>>>

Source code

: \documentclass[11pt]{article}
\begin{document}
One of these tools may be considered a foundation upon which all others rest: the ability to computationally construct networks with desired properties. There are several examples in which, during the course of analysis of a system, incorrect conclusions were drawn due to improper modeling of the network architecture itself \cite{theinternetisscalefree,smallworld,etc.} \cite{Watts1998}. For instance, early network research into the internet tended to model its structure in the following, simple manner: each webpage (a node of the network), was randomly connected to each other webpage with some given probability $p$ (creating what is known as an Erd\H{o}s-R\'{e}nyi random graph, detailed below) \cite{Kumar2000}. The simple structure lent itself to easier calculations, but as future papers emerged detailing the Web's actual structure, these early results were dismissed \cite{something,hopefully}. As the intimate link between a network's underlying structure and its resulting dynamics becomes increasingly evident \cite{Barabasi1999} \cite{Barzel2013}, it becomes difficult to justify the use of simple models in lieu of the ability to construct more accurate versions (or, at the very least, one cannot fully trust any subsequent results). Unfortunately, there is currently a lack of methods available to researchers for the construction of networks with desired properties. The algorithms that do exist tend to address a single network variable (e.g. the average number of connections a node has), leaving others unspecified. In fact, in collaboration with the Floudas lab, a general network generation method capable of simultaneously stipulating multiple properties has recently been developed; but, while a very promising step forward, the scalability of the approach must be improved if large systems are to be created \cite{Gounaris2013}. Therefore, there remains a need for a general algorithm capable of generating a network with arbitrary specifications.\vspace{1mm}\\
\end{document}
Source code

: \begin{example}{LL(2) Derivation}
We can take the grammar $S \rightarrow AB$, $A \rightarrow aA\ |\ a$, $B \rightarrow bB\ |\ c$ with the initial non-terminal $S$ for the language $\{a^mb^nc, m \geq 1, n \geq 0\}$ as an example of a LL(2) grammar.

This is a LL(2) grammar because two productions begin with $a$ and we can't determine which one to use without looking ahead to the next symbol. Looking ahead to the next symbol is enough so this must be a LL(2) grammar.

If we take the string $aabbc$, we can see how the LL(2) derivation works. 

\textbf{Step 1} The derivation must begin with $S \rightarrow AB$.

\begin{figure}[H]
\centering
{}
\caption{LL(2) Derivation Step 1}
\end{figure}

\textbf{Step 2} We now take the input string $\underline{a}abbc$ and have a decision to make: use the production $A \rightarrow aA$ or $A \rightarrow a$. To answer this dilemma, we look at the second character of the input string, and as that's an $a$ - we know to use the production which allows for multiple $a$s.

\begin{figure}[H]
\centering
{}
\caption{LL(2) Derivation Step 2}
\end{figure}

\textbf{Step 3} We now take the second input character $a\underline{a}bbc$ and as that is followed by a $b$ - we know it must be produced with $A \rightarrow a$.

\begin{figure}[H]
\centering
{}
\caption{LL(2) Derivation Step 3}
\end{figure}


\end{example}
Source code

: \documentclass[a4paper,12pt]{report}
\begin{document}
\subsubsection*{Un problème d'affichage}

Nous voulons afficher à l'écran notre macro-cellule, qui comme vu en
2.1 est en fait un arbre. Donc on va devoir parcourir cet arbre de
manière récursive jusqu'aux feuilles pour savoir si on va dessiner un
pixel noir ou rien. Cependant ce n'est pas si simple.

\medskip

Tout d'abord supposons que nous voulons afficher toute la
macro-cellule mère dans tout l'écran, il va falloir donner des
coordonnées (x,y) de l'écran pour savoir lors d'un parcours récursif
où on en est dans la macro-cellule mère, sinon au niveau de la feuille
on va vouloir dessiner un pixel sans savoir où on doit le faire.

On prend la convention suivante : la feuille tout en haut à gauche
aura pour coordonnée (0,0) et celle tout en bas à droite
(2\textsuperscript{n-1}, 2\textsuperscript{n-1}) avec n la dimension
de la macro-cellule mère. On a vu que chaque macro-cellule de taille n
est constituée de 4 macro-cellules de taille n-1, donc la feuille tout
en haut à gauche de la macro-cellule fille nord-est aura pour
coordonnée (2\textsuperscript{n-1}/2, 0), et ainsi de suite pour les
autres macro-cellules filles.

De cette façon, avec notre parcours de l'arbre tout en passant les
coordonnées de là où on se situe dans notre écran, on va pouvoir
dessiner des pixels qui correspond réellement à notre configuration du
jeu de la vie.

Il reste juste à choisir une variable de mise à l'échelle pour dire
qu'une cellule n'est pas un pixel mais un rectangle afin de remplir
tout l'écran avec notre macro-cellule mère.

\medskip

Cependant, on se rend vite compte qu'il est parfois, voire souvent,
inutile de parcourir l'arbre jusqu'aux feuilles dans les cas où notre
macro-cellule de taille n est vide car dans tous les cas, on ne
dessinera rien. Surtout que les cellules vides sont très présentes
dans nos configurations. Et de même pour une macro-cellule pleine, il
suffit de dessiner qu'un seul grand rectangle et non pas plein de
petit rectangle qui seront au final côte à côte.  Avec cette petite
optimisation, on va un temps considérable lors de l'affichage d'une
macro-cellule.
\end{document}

<<<

_Exercise instructions:_ The lines above, starting at the one with "for multiple $a$s." and ending at the one with "coordonnées de là", are the only ones to return, exactly as written.

_Solution to the exercise:_
\textbf{Step 2} We now take the input string $\underline{a}abbc$ and have a decision to make: use the production $A \rightarrow aA$ or $A \rightarrow a$. To answer this dilemma, we look at the second character of the input string, and as that's an $a$ - we know to use the production which allows for multiple $a$s.

\begin{figure}[H]
\centering
{}
\caption{LL(2) Derivation Step 2}
\end{figure}

\textbf{Step 3} We now take the second input character $a\underline{a}bbc$ and as that is followed by a $b$ - we know it must be produced with $A \rightarrow a$.

\begin{figure}[H]
\centering
{}
\caption{LL(2) Derivation Step 3}
\end{figure}


\end{example}
Source code

: \documentclass[a4paper,12pt]{report}
\begin{document}
\subsubsection*{Un problème d'affichage}

Nous voulons afficher à l'écran notre macro-cellule, qui comme vu en
2.1 est en fait un arbre. Donc on va devoir parcourir cet arbre de
manière récursive jusqu'aux feuilles pour savoir si on va dessiner un
pixel noir ou rien. Cependant ce n'est pas si simple.

\medskip

Tout d'abord supposons que nous voulons afficher toute la
macro-cellule mère dans tout l'écran, il va falloir donner des
coordonnées (x,y) de l'écran pour savoir lors d'un parcours récursif
où on en est dans la macro-cellule mère, sinon au niveau de la feuille
on va vouloir dessiner un pixel sans savoir où on doit le faire.

On prend la convention suivante : la feuille tout en haut à gauche
aura pour coordonnée (0,0) et celle tout en bas à droite
(2\textsuperscript{n-1}, 2\textsuperscript{n-1}) avec n la dimension
de la macro-cellule mère. On a vu que chaque macro-cellule de taille n
est constituée de 4 macro-cellules de taille n-1, donc la feuille tout
en haut à gauche de la macro-cellule fille nord-est aura pour
coordonnée (2\textsuperscript{n-1}/2, 0), et ainsi de suite pour les
autres macro-cellules filles.

De cette façon, avec notre parcours de l'arbre tout en passant les
coordonnées de là où on se situe dans notre écran, on va pouvoir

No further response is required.